_Activity:_ Your reply should be only the number of lines in the records that contain the word "high".

(Saved data entries)
───
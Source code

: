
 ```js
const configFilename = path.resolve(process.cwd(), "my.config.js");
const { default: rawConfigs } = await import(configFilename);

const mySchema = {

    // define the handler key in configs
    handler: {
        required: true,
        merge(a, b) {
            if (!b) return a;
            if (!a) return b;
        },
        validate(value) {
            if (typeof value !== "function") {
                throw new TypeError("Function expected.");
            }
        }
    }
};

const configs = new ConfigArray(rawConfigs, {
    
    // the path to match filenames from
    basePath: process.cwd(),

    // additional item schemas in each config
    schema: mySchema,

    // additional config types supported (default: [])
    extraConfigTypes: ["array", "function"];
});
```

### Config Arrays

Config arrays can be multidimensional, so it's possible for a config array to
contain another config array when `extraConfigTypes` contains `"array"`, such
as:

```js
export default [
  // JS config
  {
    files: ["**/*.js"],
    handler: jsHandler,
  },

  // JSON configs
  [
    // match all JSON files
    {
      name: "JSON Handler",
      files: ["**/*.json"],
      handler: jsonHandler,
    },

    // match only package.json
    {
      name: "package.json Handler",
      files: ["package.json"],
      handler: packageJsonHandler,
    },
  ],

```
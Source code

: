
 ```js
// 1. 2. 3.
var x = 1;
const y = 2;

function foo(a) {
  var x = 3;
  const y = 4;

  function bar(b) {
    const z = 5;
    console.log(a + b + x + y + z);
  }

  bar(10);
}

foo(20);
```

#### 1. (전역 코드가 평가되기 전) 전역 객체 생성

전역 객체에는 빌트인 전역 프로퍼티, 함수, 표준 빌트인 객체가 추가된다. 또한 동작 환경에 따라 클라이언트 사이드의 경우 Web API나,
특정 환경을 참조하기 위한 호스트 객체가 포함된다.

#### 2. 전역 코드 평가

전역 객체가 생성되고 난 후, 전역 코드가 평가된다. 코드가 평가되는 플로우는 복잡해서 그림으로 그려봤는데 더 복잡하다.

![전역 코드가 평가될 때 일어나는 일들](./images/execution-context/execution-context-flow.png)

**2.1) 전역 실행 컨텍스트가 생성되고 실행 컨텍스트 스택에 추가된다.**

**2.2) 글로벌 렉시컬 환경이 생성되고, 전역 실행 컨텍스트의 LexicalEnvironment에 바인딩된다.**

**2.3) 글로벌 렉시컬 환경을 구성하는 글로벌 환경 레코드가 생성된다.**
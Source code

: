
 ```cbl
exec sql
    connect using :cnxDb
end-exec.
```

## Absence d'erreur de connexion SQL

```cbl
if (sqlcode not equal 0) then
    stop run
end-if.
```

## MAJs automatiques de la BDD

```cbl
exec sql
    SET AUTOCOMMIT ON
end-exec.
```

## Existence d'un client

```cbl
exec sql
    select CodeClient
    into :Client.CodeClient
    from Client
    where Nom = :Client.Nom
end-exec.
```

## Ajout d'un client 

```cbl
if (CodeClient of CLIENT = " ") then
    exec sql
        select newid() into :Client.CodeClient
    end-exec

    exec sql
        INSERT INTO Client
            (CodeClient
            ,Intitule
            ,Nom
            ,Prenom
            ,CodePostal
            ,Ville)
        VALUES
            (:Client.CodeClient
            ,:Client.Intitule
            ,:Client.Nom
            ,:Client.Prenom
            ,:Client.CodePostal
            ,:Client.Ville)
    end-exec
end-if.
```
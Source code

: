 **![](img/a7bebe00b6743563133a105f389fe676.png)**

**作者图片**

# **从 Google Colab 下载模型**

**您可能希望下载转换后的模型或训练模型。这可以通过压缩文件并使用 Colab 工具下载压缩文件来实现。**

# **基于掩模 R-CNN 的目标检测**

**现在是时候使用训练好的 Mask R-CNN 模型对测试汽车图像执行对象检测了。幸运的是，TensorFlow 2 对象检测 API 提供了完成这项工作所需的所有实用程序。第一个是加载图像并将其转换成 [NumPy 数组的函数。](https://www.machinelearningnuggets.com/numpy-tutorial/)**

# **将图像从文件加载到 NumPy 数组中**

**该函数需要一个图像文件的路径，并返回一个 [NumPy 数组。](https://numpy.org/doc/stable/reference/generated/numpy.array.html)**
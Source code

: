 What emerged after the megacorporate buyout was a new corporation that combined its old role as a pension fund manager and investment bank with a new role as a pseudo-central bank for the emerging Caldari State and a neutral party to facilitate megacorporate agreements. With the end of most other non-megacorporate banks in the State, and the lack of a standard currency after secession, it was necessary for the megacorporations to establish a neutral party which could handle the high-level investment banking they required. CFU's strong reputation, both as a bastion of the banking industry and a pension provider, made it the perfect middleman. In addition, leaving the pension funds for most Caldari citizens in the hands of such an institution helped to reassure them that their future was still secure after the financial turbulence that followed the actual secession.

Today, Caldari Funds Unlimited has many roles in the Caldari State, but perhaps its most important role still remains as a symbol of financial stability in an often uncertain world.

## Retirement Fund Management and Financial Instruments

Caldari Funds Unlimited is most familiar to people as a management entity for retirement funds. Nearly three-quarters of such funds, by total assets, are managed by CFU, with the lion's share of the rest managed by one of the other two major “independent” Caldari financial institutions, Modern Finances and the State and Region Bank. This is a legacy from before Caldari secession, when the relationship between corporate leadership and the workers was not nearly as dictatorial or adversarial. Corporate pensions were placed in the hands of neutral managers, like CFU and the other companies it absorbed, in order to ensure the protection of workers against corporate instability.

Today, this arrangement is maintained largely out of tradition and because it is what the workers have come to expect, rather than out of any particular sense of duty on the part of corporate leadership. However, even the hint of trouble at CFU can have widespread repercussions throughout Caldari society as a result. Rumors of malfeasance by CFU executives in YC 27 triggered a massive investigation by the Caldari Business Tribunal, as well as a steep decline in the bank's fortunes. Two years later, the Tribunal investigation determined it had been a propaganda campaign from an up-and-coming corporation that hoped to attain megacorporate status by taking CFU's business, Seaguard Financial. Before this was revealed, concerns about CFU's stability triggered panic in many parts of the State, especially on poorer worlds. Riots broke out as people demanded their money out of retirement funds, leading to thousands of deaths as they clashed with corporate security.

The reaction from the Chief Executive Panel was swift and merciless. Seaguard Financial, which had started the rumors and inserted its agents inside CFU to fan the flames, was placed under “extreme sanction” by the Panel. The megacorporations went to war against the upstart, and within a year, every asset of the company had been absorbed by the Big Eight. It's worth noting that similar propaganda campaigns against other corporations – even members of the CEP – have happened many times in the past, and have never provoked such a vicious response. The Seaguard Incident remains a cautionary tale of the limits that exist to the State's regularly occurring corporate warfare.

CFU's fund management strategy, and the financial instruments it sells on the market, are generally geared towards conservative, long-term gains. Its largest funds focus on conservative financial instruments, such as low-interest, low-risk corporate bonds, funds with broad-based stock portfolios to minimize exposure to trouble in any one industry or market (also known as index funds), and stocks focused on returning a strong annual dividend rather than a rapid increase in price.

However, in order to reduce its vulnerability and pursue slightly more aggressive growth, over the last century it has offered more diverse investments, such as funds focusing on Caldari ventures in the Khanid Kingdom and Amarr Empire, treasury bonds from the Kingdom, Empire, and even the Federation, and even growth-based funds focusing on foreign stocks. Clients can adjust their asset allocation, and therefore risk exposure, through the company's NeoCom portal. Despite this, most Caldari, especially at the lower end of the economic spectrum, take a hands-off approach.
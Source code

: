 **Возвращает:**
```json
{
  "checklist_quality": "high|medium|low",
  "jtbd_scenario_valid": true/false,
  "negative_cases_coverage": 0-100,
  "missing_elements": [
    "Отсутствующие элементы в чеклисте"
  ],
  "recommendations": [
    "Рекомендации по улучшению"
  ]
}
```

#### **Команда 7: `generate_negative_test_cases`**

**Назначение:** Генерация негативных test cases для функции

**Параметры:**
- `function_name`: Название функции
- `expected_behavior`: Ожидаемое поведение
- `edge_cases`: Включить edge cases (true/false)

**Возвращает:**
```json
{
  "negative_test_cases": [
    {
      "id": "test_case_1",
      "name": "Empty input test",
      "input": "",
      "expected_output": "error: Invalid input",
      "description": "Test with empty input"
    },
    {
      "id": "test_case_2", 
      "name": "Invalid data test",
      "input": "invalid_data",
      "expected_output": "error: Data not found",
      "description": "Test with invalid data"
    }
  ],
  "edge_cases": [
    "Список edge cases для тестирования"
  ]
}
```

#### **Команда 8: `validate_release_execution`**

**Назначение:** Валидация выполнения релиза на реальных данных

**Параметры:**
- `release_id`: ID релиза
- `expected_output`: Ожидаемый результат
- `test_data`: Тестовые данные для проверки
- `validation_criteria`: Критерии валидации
───
_Response to this task:_ 2